**DATA TO EXAMINE**
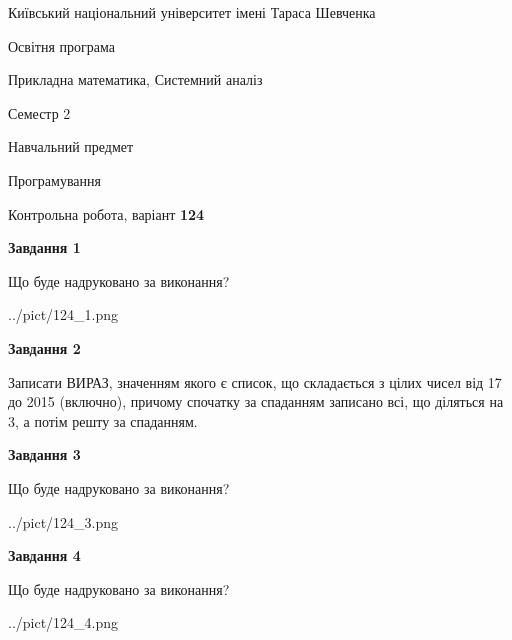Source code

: \documentclass[12pt, ukrainian]{article}
\begin{document}
{{\begin {small}\par
{ \center  Київський національний університет імені Тараса Шевченка \par}
{\parbox {5 cm}{Освітня програма \hfill}{\parbox {8 cm}{Прикладна математика, Системний аналіз \hfill}}\parbox {5 cm}{\hfill Семестр 2}}\par
{\parbox {5 cm} {Навчальний предмет \hfill}\parbox {7 cm}{Програмування \hfill}\parbox {6cm}{\hfill}\par}\vspace{-7pt} \end{small}}{\center Контрольна робота, варіант  \No \textbf
{ 124 }\par}}
{
\begin {large}
{\begin {center}\textbf{Завдання 1}\end {center}}\par
Що буде надруковано за виконання?\par\par
\begin{center}
	{../pict/124_1.png}
\end{center}
\newpage

{\begin {center}\textbf{Завдання 2}\end {center}}\par

Записати ВИРАЗ, значенням якого є список, що складається з цілих чисел від 17 до 2015 (включно), причому спочатку за спаданням записано всі, що діляться на 3, а потім решту за спаданням.\par
\newpage

{\begin {center}\textbf{Завдання 3}\end {center}}\par
Що буде надруковано за виконання?\par
\begin{center}
	{../pict/124_3.png}
\end{center}
\newpage

{\begin {center}\textbf{Завдання 4}\end {center}}\par
Що буде надруковано за виконання?\par
\begin{center}
	{../pict/124_4.png}
\end{center}
\newpage


\end{large}}
\end{document}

**PROMPT**
Output everything in the material exactly. Pictures stay out of it.

**RESPONSE TO THE TASK**
Source code

: \documentclass[12pt, ukrainian]{article}
\begin{document}
{{\begin {small}\par
{ \center  Київський національний університет імені Тараса Шевченка \par}
{\parbox {5 cm}{Освітня програма \hfill}{\parbox {8 cm}{Прикладна математика, Системний аналіз \hfill}}\parbox {5 cm}{\hfill Семестр 2}}\par
{\parbox {5 cm} {Навчальний предмет \hfill}\parbox {7 cm}{Програмування \hfill}\parbox {6cm}{\hfill}\par}\vspace{-7pt} \end{small}}{\center Контрольна робота, варіант  \No \textbf
{ 124 }\par}}
{
\begin {large}
{\begin {center}\textbf{Завдання 1}\end {center}}\par
Що буде надруковано за виконання?\par\par
\begin{center}
	{../pict/124_1.png}
\end{center}
\newpage

{\begin {center}\textbf{Завдання 2}\end {center}}\par

Записати ВИРАЗ, значенням якого є список, що складається з цілих чисел від 17 до 2015 (включно), причому спочатку за спаданням записано всі, що діляться на 3, а потім решту за спаданням.\par
\newpage

{\begin {center}\textbf{Завдання 3}\end {center}}\par
Що буде надруковано за виконання?\par
\begin{center}
	{../pict/124_3.png}
\end{center}
\newpage

{\begin {center}\textbf{Завдання 4}\end {center}}\par
Що буде надруковано за виконання?\par
\begin{center}
	{../pict/124_4.png}
\end{center}
\newpage


\end{large}}
\end{document}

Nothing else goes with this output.